MATERIAL SHOWN:
>>>
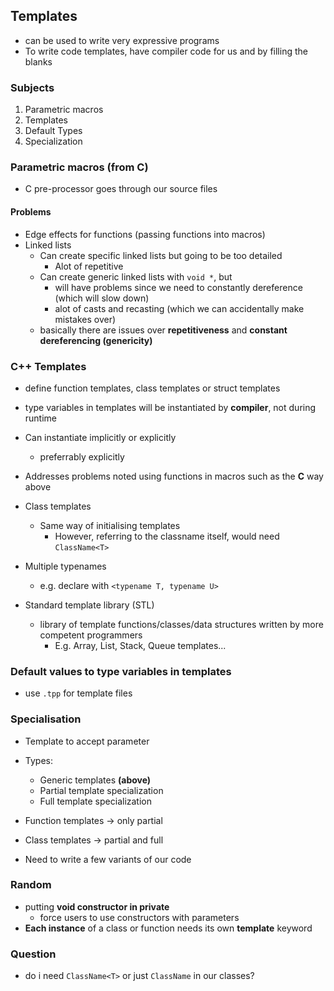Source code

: ## Templates
- can be used to write very expressive programs
- To write code templates, have compiler code for us and by filling the blanks

### Subjects
1. Parametric macros
2. Templates
3. Default Types
4. Specialization


### Parametric macros (from C)
- C pre-processor goes through our source files 

#### Problems
- Edge effects for functions (passing functions into macros)
- Linked lists
  - Can create specific linked lists but going to be too detailed
    - Alot of repetitive
  - Can create generic linked lists with `void *`, but
    - will have problems since we need to constantly dereference (which will slow down)
    - alot of casts and recasting (which we can accidentally make mistakes over)
  - basically there are issues over **repetitiveness** and **constant dereferencing (genericity)**

### C++ Templates
- define function templates, class templates or struct templates
- type variables in templates will be instantiated by **compiler**, not during runtime

- Can instantiate implicitly or explicitly
  - preferrably explicitly
- Addresses problems noted using functions in macros such as the **C** way above

- Class templates
  - Same way of initialising templates
    - However, referring to the classname itself, would need `ClassName<T>`

- Multiple typenames
  - e.g. declare with `<typename T, typename U>`

- Standard template library (STL)
  - library of template functions/classes/data structures written by more competent programmers
    - E.g. Array, List, Stack, Queue templates...

### Default values to type variables in templates
- use `.tpp` for template files

### Specialisation
- Template to accept parameter
- Types:
  - Generic templates **(above)**
  - Partial template specialization
  - Full template specialization
- Function templates -> only partial
- Class templates -> partial and full

- Need to write a few variants of our code

### Random
- putting **void constructor in private**
    - force users to use constructors with parameters
- **Each instance** of a class or function needs its own **template** keyword


### Question
- do i need `ClassName<T>` or just `ClassName` in our classes?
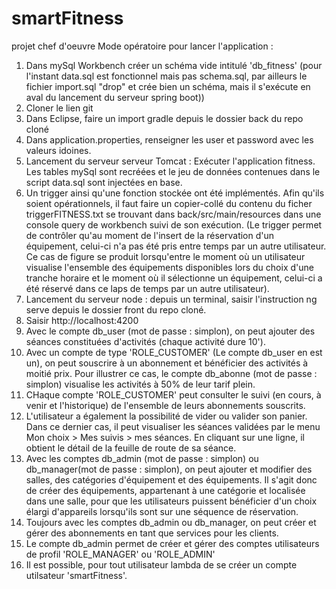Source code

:# smartFitness
projet chef d'oeuvre
Mode opératoire pour lancer l'application :
1. Dans mySql Workbench créer un schéma vide intitulé 'db_fitness' (pour l'instant data.sql est fonctionnel mais pas schema.sql, par ailleurs le fichier import.sql "drop" et crée bien un schéma, mais il s'exécute en aval du lancement du serveur spring boot))
2. Cloner le lien git
3. Dans Eclipse, faire un import gradle depuis le dossier back du repo cloné
4. Dans application.properties, renseigner les user et password avec les valeurs idoines.
5. Lancement du serveur serveur Tomcat : Exécuter l'application fitness. Les tables mySql sont recréées et le jeu de données contenues dans le script data.sql sont injectées en base.
6. Un trigger ainsi qu'une fonction stockée ont été implémentés. Afin qu'ils soient opérationnels, il faut faire un copier-collé du contenu du ficher triggerFITNESS.txt se trouvant dans back/src/main/resources dans une console query de workbench suivi de son exécution. (Le trigger permet de contrôler qu'au moment de l'insert de la réservation d'un équipement, celui-ci n'a pas été pris entre temps par un autre utilisateur. Ce cas de figure se produit lorsqu'entre le moment où un utilisateur visualise l'ensemble des équipements disponibles lors du choix d'une tranche horaire et le moment où il sélectionne un équipement, celui-ci a été réservé dans ce laps de temps par un autre utilisateur). 
7. Lancement du serveur node : depuis un terminal, saisir l'instruction ng serve depuis le dossier front du repo cloné.
8. Saisir http://localhost:4200
9. Avec le compte db_user (mot de passe : simplon), on peut ajouter des séances constituées d'activités (chaque activité dure 10').
10. Avec un compte de type 'ROLE_CUSTOMER' (Le compte db_user en est un), on peut souscrire à un abonnement et bénéficier des activités à moitié prix. Pour illustrer ce cas, le compte db_abonne (mot de passe : simplon) visualise les activités à 50% de leur tarif plein.
11. CHaque compte 'ROLE_CUSTOMER' peut consulter le suivi (en cours, à venir et l'historique) de l'ensemble de leurs abonnements souscrits. 
12. L'utilisateur a également la possibilité de vider ou valider son panier. Dans ce dernier cas, il peut visualiser les séances validées par le menu Mon choix > Mes suivis > mes séances. En cliquant sur une ligne, il obtient le détail de la feuille de route de sa séance.
13. Avec les comptes db_admin (mot de passe : simplon) ou db_manager(mot de passe : simplon), on peut ajouter et modifier des salles, des catégories d'équipement et des équipements. Il s'agit donc de créer des équipements, appartenant à une catégorie et localisée dans une salle,  pour que les utilisateurs puissent bénéficier d'un choix élargi d'appareils lorsqu'ils sont sur une séquence de réservation.
14. Toujours avec les comptes db_admin ou db_manager, on peut créer et gérer des abonnements en tant que services pour les clients.
15. Le compte db_admin permet de créer et gérer des comptes utilisateurs de profil 'ROLE_MANAGER' ou 'ROLE_ADMIN'
16. Il est possible, pour tout utilisateur lambda de se créer un compte utilsateur 'smartFitness'.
<<<
ACTIVITY:
Within the entries above, find every line where the string "ensemble" occurs, and copy it.

WRITTEN REPLY:
6. Un trigger ainsi qu'une fonction stockée ont été implémentés. Afin qu'ils soient opérationnels, il faut faire un copier-collé du contenu du ficher triggerFITNESS.txt se trouvant dans back/src/main/resources dans une console query de workbench suivi de son exécution. (Le trigger permet de contrôler qu'au moment de l'insert de la réservation d'un équipement, celui-ci n'a pas été pris entre temps par un autre utilisateur. Ce cas de figure se produit lorsqu'entre le moment où un utilisateur visualise l'ensemble des équipements disponibles lors du choix d'une tranche horaire et le moment où il sélectionne un équipement, celui-ci a été réservé dans ce laps de temps par un autre utilisateur). 
11. CHaque compte 'ROLE_CUSTOMER' peut consulter le suivi (en cours, à venir et l'historique) de l'ensemble de leurs abonnements souscrits. 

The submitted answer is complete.